Preventing Pregnancy Among Older Teens
By Megan Comlossy | Vol . 22, No. 36 / September 2014
Did You Know?
- Nearly three-quarters of teen births are to 18- and 19-year-olds.
- Unplanned pregnancy can derail education.
- Federal PREP grants are available to reduce teen pregnancy among older teens.
The good news is that teenage birth rates again reached historic lows in 2013. The bad news is that U.S. teen pregnancy, birth and abortion rates remain among the highest in the developed world. These rates are calculated for women between the ages of 15 and 19, but a closer look shows the birth rate for teens ages 18 to 19 to be nearly four times that of their younger peers In addition, the birth rate among older teens is declining more slowly—falling 50 percent since 1991—compared to the nearly 70 percent decline for those ages 15 to 17. To dramatically shift teen pregnancy rates, state legislatures are increasingly devoting attention and resources to effective strategies that prevent pregnancy among this population.
More than 20 percent of births to 18- and 19-year-olds are to teens who already have given birth, compounding the challenges for these young mothers. Even though they may have a high school diploma or GED, significant risks to a child’s well-being remain when mothers are young and unmarried. Compared with 20- to 21-year-old mothers, the children of older teens are more likely to come in contact with the child welfare and criminal justice systems and become teen parents themselves.
Unplanned Pregnancy and Community Colleges. Sixty-eight percent of 18- and 19-yearolds attend either high school or college, so unplanned pregnancies can interrupt or derail educational achievement. Nationally, unplanned births account for nearly one in 10 dropouts among female students at community colleges, and 61 percent of women who have children after enrolling in community college do not complete a degree. Surveys indicate that nearly half of all community college students have been pregnant or have impregnated someone at some point. Community colleges can help prevent unplanned pregnancies by integrating education about healthy relationships and effective contraception into existing coursework, freshman orientation or campus-wide extracurricular activities; ensuring their health clinics provide or refer students to contraceptive and sexually transmitted infection (STI) services; posting educational materials in community spaces; and offering links to resources on the school’s website.
In 2014, Mississippi lawmakers took a step to address the disproportionate incidence of unplanned pregnancy among older teens, who account for about 70 percent of teen births statewide. Senate Bill 2563 identified community colleges and universities as “critical venues” through which to prevent unplanned pregnancies among 18- and 19-year-olds. It also requires the commissioner of higher education and the executive director of the state community college board to develop a plan to address the issue and present it to the Legislature in November 2014. The plan must incorporate information in student success, orientation and academic courses, where appropriate, about preventing unplanned pregnancy. It also calls for identifying opportunities to raise awareness and provide information to the entire student population; collaborate with community health centers to improve access to care; and identify challenges single parents face in completing their education. Finally, it requires that students serve as mentors and role models of healthy choices to younger teens, and seeks non-state funding to prevent unplanned pregnancy and promote student success.

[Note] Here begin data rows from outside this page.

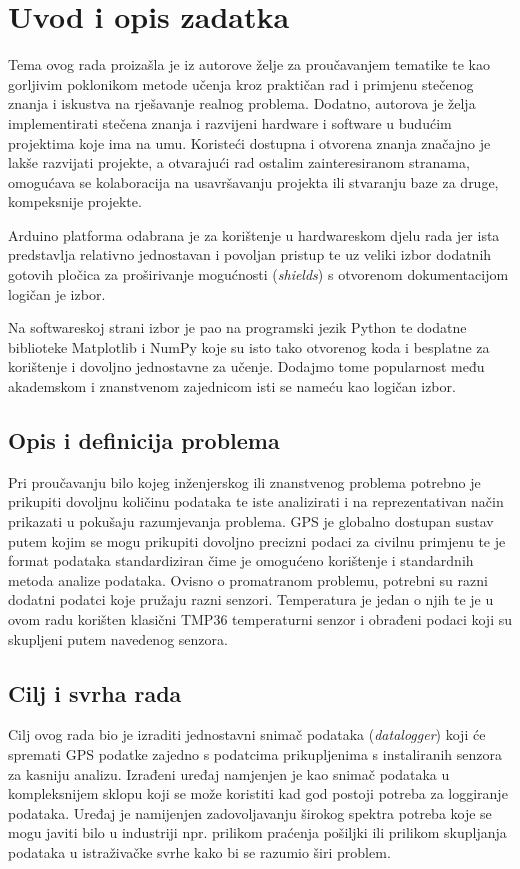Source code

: \chapter{Uvod i opis zadatka}\label{OpisIOgranicenja}
Tema ovog rada proizašla je iz autorove želje za proučavanjem tematike te kao gorljivim poklonikom metode učenja kroz praktičan rad i primjenu stečenog znanja i iskustva na rješavanje realnog problema.
Dodatno, autorova je želja implementirati stečena znanja i razvijeni hardware i software u budućim projektima koje ima na umu.
Koristeći dostupna i otvorena znanja značajno je lakše razvijati projekte, a otvarajući rad ostalim zainteresiranom stranama, omogućava se kolaboracija na usavršavanju projekta ili stvaranju baze za druge, kompeksnije projekte.

Arduino platforma odabrana je za korištenje u hardwareskom djelu rada jer ista predstavlja relativno jednostavan i povoljan pristup te uz veliki izbor dodatnih gotovih pločica za proširivanje mogućnosti (\textit{shields}) s otvorenom dokumentacijom logičan je izbor.

Na softwareskoj strani izbor je pao na programski jezik Python te dodatne biblioteke Matplotlib i NumPy koje su isto tako otvorenog koda i besplatne za korištenje i dovoljno jednostavne za učenje.
Dodajmo tome popularnost među akademskom i znanstvenom zajednicom isti se nameću kao logičan izbor.

\section{Opis i definicija problema}
Pri proučavanju bilo kojeg inženjerskog ili znanstvenog problema potrebno je prikupiti dovoljnu količinu podataka te iste analizirati i na reprezentativan način prikazati u pokušaju razumjevanja problema.
GPS je globalno dostupan sustav putem kojim se mogu prikupiti dovoljno precizni podaci za civilnu primjenu te je format podataka standardiziran čime je omogućeno korištenje i standardnih metoda analize podataka.
Ovisno o promatranom problemu, potrebni su razni dodatni podatci koje pružaju razni senzori.
Temperatura je jedan o njih te je u ovom radu korišten klasični TMP36 temperaturni senzor i obrađeni podaci koji su skupljeni putem navedenog senzora.

\section{Cilj i svrha rada}
Cilj ovog rada bio je izraditi jednostavni snimač podataka (\textit{datalogger}) koji će spremati GPS podatke zajedno s podatcima prikupljenima s instaliranih senzora za kasniju analizu.
Izrađeni uređaj namjenjen je kao snimač podataka u kompleksnijem sklopu koji se može koristiti kad god postoji potreba za loggiranje podataka.
Uređaj je namijenjen zadovoljavanju širokog spektra potreba koje se mogu javiti bilo u industriji npr. prilikom praćenja pošiljki ili prilikom skupljanja podataka u istraživačke svrhe kako bi se razumio širi problem.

Organizations in 44 states and the District of Columbia received federal Personal Responsibility Education Program (PREP) grants to provide evidence-based programs to youth ages 10 to 19 who are at high risk of teen pregnancy. PREP also provides support to pregnant youth and mothers up to age 21. About 75 percent of states are providing PREP programs in geographic areas where teen birth rates are high. Many are focusing on high-risk populations such as foster care (19 states), adjudicated youth (14 states), runaway and homeless youth (six states) and minority youth (28 states). Programs emphasize abstinence, contraceptive use and “adulthood preparation” topics such as healthy relationships and financial literacy. In Ohio, for example, the departments of health, jobs and family services, and youth services are training officials who work with foster care and incarcerated youth to reduce teen pregnancy and STI rates among those age 14 to 19.
Federal regulations have long allowed state legislatures and other policymakers to extend Medicaid coverage for family planning services—not including abortion—to people who otherwise are not eligible. Numerous studies have shown that expanding Medicaid family planning services is highly cost-effective. Under the Affordable Care Act, the rules were relaxed to allow states to extend these services through an amendment to the state plan, rather than a waiver. To date, 11 states have done so. Of the 29 states that expand these services, 19 allow those under age 19 to receive services; in two states, people must be at least 18 to qualify.
Title X of the Public Health Service Act funds at least one clinic in most U.S. counties to provide family planning and preventive health services. With federal support, these clinics serve nearly 5 million clients annually, 69 percent of whom had incomes at or below the federal poverty level ($11,670 for a single person in 2014). Nearly 50 percent of clients were under age 24, and about 20 percent were age 19 or younger. The Guttmacher Institute estimates that Title X saved taxpayers an estimated $5.3 billion in 2010 by preventing unplanned pregnancies, with savings ranging from $4 million in Vermont to more than $1 billion in California.